Gonna be obvious, Murders at Karlov Manor sucks as a name. First word gets you flagged by the stupid copyright bots. Third word gets really easily confused with Markov Manor, a place more known for goth vampires than a certain woman with boob windows. And it all shortens to MKM, the name of a certain MTG retailer and channel, well maybe NotC doesn’t care because they wish one day everything is just direct to consumer like Secret Lairs, no need for those pathetic sellers.

The first thing that stands out about this murder mystery set is the questionably huge number of Detectives. Most of us would assume that generally, the average detective in their lifetime would be able to detect more murders than the average amount of murders a murderer can land. Which would mean there really isn’t that much of a need for the organization of RAMI to be as big as it got, yeah, after the 10 guilds why do there need to be this additional thing? It just isn’t as cool or well built as the guilds, and actually do all detectives belong there? Are they hunting for a big bounty for being able to find the murderer?

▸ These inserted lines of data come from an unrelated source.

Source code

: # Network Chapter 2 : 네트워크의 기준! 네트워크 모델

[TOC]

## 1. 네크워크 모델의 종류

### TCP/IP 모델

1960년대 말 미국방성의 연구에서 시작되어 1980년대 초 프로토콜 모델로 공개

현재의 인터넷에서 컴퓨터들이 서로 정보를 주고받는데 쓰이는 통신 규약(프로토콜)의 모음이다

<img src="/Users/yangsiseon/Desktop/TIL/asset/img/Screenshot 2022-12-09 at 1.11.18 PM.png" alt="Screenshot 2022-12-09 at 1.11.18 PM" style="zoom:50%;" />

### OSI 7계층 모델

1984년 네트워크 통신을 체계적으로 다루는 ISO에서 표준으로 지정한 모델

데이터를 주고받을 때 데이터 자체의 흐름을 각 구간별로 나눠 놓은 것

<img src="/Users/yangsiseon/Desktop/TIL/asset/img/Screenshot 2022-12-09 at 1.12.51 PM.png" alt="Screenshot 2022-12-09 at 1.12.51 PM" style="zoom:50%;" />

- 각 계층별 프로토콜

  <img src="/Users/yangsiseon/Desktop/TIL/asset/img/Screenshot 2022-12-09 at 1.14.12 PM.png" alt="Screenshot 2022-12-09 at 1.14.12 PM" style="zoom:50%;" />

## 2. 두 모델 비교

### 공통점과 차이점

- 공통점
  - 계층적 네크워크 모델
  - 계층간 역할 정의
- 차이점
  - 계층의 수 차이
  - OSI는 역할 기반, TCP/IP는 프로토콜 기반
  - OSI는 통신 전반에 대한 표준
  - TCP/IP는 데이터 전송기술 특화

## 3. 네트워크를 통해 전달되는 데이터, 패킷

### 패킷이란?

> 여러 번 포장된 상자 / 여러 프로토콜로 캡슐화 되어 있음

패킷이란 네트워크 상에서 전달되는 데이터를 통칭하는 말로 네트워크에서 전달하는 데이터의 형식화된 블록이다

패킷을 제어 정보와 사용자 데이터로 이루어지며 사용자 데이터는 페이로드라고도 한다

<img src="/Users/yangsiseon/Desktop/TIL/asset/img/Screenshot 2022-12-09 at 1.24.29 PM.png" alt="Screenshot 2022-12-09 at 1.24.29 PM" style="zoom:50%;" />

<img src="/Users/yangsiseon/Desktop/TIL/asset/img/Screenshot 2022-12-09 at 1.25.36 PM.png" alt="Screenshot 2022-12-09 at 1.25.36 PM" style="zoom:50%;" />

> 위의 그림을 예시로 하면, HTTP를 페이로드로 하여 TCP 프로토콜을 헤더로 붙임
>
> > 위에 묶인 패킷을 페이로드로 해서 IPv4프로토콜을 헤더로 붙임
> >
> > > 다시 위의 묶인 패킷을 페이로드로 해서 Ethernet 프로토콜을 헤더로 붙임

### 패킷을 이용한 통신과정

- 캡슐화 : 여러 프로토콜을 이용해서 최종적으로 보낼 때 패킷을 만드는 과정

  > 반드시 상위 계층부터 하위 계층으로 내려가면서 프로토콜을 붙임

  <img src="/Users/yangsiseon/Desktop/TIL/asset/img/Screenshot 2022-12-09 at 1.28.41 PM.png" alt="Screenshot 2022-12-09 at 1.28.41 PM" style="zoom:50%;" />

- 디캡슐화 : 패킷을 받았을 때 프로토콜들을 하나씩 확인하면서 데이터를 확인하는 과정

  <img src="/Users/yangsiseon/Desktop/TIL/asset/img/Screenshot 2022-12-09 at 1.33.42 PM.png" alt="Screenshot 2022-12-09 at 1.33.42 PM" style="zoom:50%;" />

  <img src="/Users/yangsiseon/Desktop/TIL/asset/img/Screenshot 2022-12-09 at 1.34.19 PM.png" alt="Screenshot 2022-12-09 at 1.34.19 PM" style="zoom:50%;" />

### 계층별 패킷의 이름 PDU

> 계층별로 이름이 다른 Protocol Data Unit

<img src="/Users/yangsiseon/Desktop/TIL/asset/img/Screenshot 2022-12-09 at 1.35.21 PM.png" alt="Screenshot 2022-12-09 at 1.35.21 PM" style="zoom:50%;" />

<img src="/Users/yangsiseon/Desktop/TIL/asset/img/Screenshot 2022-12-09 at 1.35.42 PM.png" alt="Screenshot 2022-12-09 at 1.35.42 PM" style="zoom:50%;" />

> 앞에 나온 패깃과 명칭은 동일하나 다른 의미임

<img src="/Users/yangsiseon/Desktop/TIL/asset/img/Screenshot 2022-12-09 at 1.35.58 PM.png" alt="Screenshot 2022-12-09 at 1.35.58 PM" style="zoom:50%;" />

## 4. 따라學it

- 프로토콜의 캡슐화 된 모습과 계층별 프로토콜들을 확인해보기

To add to the theme, there’s not only Clue tokens, there’s a new Saga frame type named Cases. Suddenly doesn’t sound as cool as a Quest, through in terms of being able to function it functions, if you can actually understand what “If unsolved, solve at the beginning of your end step.” means. Just that like anything in the Saga frames, it didn’t got any showcase versions. And also there’s collect evidence, a form of delve that counts mana value instead of amount of cards, so delving lands is a no go. Honestly why does this exists, it doesn’t synergize with any of the other mechanics at all.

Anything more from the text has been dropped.